Note
Go to the end to download the full example code.
DAG Capabilities: Branching and Multi-Input Nodes¶
This example demonstrates the core DAG structural patterns in NeuroDAGs:
Linear chain — nodes executing sequentially (BasicPrep → Spectrum)

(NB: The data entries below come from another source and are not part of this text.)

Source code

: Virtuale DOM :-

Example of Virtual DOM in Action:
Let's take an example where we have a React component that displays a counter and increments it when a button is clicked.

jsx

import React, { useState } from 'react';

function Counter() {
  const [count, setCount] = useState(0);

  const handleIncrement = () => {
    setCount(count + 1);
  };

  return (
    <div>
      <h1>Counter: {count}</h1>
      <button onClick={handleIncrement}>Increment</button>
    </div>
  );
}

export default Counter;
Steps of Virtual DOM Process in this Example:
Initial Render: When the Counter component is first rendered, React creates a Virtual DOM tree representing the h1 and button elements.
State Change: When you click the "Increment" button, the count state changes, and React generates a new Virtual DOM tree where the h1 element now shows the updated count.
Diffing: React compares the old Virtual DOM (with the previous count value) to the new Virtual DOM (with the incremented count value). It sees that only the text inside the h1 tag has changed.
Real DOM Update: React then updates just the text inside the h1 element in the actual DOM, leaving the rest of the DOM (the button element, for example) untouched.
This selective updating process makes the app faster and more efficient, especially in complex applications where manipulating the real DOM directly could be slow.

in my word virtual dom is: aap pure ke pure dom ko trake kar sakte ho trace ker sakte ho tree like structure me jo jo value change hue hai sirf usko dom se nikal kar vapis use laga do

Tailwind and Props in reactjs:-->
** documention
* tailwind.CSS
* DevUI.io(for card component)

Fan-out — one node’s output feeds two independent branches
Fan-in — a single node that depends on two previous nodes
YAML configuration — pipeline defined as a readable YAML string
Custom inline nodes — register your own node without a separate file
Pipeline graph:
SourceFile
│
BasicPrep (linear chain)
│
Spectrum
│
id.1: extract_data_var
╱ ╲
id.2 id.3 ← fan-out: same upstream, two parallel branches
(abs) (rel)
╲ ╱
id.4: concat_bandpower ← fan-in: depends on BOTH id.2 and id.3
Setup¶
import tempfile
from pathlib import Path
import matplotlib
matplotlib.use("Agg")
import matplotlib.pyplot as plt
import numpy as np
import xarray as xr
import yaml
from neurodags.datasets import generate_dummy_dataset
from neurodags.definitions import Artifact, NodeResult
from neurodags.nodes import register_node
from neurodags.orchestrators import build_derivative_dataframe, run_pipeline
WORKDIR = Path(tempfile.mkdtemp(prefix="neurodags_dag_"))
DATA_DIR = WORKDIR / "rawdata"
OUT_DIR = WORKDIR / "derivatives"
OUT_DIR.mkdir(parents=True, exist_ok=True)
print(f"Working directory: {WORKDIR}")
Working directory: /tmp/neurodags_dag_wmkcuyqm
Custom node — the fan-in (two-input) example¶
Register a node that accepts two upstream DataArrays and
concatenates them along a new normalization coordinate.
This is the key pattern: one node, two predecessor branches.
@register_node(name="concat_bandpower", override=True)
def concat_bandpower(absolute, relative) -> NodeResult:
"""Stack absolute and relative band power along a new 'normalization' axis."""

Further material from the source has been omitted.